- TASK TO CARRY OUT
Copy each line of the entries that contains the word "definition".

- DATA EXTRACT
- - - -

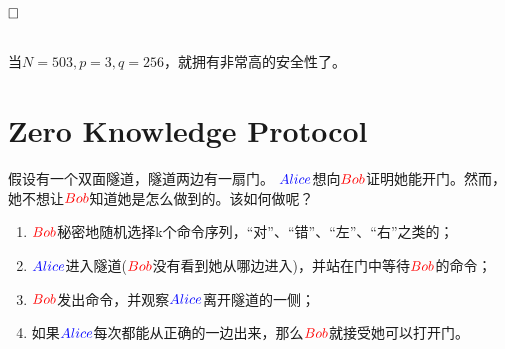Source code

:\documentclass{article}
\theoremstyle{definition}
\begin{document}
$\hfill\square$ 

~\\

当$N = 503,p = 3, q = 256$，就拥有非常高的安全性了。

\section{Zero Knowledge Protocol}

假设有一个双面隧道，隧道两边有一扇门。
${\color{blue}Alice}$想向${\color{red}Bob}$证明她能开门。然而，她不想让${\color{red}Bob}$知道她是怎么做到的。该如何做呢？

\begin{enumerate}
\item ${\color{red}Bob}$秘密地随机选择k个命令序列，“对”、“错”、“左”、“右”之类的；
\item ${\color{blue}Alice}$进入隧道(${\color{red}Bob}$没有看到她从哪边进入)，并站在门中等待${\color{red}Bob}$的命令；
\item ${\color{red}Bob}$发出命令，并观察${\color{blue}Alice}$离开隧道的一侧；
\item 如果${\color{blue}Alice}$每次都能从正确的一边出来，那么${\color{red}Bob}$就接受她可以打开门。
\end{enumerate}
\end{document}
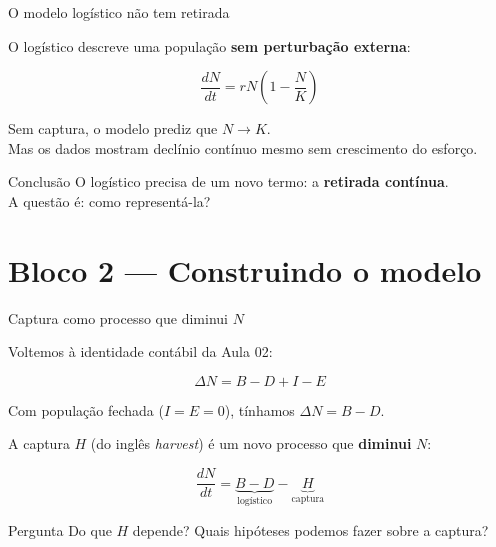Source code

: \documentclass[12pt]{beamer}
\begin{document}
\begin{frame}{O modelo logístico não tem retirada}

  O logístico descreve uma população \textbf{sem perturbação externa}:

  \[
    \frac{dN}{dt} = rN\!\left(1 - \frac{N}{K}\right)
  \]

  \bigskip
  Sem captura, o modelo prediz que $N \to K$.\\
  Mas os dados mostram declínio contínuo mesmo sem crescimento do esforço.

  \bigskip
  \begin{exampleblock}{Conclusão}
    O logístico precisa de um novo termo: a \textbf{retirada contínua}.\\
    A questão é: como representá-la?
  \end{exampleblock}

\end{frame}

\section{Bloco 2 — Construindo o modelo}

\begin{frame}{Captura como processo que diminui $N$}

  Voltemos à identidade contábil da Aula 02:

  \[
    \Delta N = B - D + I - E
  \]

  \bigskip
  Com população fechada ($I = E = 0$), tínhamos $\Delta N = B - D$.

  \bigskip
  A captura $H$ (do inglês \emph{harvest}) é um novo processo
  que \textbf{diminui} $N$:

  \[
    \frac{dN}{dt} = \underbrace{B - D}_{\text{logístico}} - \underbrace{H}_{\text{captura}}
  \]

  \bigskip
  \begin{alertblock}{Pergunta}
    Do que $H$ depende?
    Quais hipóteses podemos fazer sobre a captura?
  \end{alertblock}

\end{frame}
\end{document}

- - - -

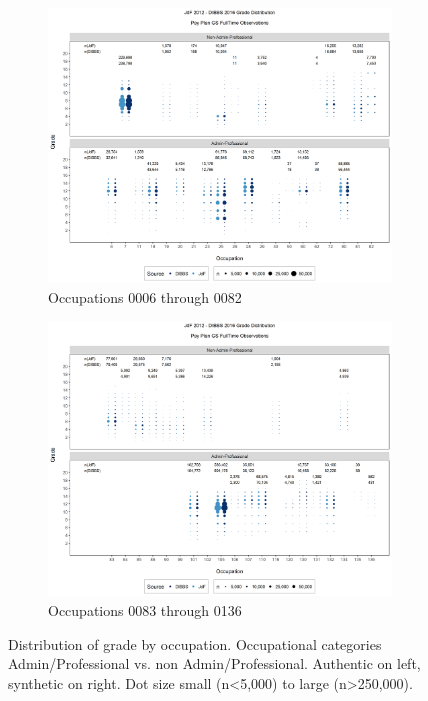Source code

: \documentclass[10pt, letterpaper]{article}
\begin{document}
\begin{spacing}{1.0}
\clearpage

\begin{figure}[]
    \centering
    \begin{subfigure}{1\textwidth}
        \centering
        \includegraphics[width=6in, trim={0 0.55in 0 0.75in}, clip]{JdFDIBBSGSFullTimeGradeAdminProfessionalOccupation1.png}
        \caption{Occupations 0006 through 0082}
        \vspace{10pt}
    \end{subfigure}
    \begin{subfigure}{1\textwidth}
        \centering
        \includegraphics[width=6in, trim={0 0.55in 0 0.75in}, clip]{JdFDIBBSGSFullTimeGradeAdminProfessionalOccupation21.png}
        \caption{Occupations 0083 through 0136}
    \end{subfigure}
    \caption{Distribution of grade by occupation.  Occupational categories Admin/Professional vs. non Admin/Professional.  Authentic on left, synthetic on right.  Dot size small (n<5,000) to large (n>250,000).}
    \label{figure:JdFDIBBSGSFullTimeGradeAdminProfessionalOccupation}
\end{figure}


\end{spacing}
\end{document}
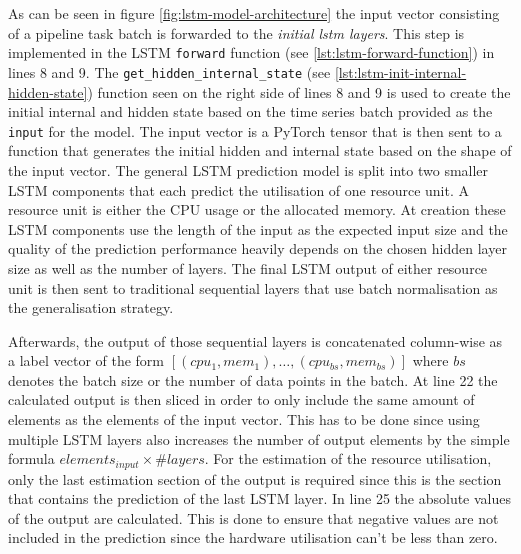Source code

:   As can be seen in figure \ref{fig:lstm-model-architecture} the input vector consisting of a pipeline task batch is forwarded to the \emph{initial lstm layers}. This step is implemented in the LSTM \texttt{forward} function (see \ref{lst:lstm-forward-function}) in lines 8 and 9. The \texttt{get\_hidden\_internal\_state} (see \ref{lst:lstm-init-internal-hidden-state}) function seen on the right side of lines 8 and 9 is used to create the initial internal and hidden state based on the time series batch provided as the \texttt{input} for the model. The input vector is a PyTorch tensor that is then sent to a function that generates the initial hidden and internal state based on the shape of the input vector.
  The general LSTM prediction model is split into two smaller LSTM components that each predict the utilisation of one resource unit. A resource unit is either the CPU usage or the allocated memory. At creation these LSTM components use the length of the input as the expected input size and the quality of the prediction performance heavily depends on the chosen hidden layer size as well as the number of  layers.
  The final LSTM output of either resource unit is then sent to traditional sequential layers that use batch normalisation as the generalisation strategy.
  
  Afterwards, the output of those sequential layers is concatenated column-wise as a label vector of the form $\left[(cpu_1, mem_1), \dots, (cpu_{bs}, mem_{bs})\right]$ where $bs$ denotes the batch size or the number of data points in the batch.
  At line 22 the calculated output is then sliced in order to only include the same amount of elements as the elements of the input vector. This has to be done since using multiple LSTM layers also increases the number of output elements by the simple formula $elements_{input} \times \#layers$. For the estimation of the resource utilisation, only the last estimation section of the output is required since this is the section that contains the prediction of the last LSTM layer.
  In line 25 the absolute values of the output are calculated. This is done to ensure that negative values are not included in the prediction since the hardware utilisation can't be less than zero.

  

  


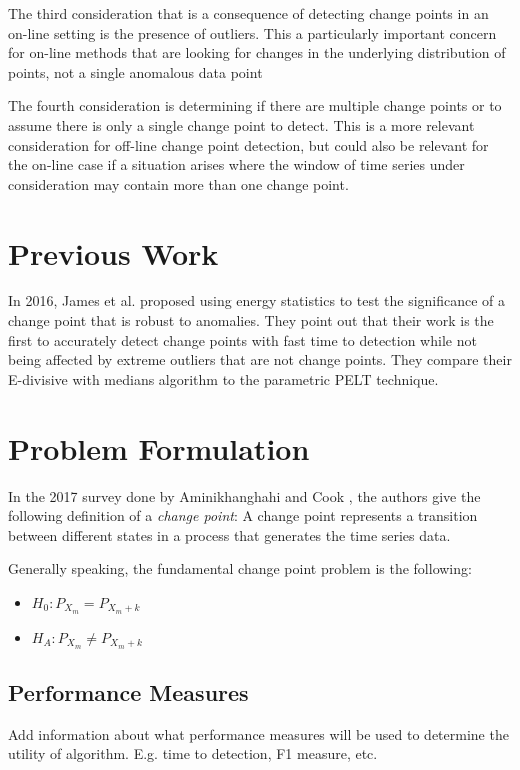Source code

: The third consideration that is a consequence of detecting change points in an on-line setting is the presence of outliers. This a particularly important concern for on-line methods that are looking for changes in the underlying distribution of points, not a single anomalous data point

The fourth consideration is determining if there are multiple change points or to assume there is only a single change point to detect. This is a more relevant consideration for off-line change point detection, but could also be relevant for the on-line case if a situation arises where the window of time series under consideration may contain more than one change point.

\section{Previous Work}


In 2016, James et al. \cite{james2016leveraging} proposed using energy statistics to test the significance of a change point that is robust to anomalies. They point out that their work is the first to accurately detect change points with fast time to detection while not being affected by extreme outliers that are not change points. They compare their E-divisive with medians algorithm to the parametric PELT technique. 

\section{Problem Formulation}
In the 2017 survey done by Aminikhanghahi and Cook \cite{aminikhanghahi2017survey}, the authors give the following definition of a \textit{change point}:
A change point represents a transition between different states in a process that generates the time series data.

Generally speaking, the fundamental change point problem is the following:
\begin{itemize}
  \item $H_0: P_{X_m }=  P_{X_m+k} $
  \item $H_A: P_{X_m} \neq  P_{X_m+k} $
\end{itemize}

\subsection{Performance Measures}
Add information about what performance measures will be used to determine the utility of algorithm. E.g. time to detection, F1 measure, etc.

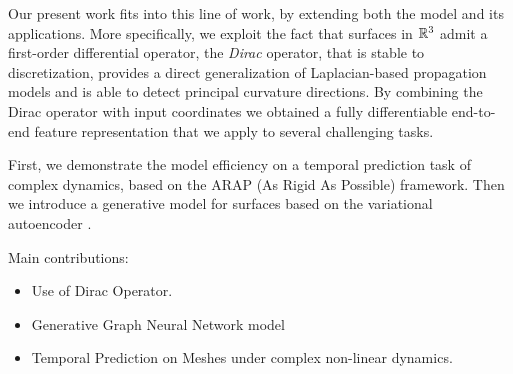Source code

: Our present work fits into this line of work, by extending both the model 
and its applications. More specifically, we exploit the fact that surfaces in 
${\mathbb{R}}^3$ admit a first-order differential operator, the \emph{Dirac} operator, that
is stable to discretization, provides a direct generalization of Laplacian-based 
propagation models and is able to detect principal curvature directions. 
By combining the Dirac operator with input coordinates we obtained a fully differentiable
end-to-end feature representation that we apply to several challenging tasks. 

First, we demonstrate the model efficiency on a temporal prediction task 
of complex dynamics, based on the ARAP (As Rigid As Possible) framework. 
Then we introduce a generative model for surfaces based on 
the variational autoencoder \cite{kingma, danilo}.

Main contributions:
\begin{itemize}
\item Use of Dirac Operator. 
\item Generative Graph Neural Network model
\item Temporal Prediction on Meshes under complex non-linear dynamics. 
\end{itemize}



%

- - - -

- TASK RESULT
\theoremstyle{definition}
In the 2017 survey done by Aminikhanghahi and Cook \cite{aminikhanghahi2017survey}, the authors give the following definition of a \textit{change point}:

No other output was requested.